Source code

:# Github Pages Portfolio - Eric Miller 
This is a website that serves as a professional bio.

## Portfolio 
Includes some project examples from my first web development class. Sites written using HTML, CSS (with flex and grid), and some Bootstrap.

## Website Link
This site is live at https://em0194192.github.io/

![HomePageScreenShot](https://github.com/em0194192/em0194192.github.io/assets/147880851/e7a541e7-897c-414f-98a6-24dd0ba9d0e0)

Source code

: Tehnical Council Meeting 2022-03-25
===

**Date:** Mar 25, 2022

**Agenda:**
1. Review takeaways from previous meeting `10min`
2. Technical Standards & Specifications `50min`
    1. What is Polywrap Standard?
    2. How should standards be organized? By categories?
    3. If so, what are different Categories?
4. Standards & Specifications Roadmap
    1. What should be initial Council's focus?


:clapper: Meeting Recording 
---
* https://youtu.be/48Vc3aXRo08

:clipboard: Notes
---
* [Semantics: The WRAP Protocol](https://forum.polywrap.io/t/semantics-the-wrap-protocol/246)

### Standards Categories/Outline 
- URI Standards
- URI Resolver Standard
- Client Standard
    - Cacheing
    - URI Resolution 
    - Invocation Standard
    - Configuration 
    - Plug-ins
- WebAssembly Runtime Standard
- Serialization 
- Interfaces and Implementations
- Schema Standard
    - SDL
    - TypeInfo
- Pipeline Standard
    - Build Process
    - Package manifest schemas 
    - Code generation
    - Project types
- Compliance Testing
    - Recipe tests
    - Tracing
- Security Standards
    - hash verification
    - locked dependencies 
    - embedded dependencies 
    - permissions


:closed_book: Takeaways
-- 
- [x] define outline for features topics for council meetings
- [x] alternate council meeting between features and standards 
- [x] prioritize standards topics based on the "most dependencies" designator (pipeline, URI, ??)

● ● ●

**EXERCISE REQUIREMENTS:** Each line from the one containing "## Website Link" to the last line of the material above should be reproduced word for word, with nothing added.

**WRITTEN SOLUTION:**
## Website Link
This site is live at https://em0194192.github.io/

![HomePageScreenShot](https://github.com/em0194192/em0194192.github.io/assets/147880851/e7a541e7-897c-414f-98a6-24dd0ba9d0e0)

Source code

: Tehnical Council Meeting 2022-03-25
===

**Date:** Mar 25, 2022

**Agenda:**
1. Review takeaways from previous meeting `10min`
2. Technical Standards & Specifications `50min`
    1. What is Polywrap Standard?
    2. How should standards be organized? By categories?
    3. If so, what are different Categories?
4. Standards & Specifications Roadmap
    1. What should be initial Council's focus?


:clapper: Meeting Recording 
---
* https://youtu.be/48Vc3aXRo08

:clipboard: Notes
---
* [Semantics: The WRAP Protocol](https://forum.polywrap.io/t/semantics-the-wrap-protocol/246)

### Standards Categories/Outline 
- URI Standards
- URI Resolver Standard
- Client Standard
    - Cacheing
    - URI Resolution 
    - Invocation Standard
    - Configuration 
    - Plug-ins
- WebAssembly Runtime Standard
- Serialization 
- Interfaces and Implementations
- Schema Standard
    - SDL
    - TypeInfo
- Pipeline Standard
    - Build Process
    - Package manifest schemas 
    - Code generation
    - Project types
- Compliance Testing
    - Recipe tests
    - Tracing
- Security Standards
    - hash verification
    - locked dependencies 
    - embedded dependencies 
    - permissions


:closed_book: Takeaways
-- 
- [x] define outline for features topics for council meetings
- [x] alternate council meeting between features and standards 
- [x] prioritize standards topics based on the "most dependencies" designator (pipeline, URI, ??)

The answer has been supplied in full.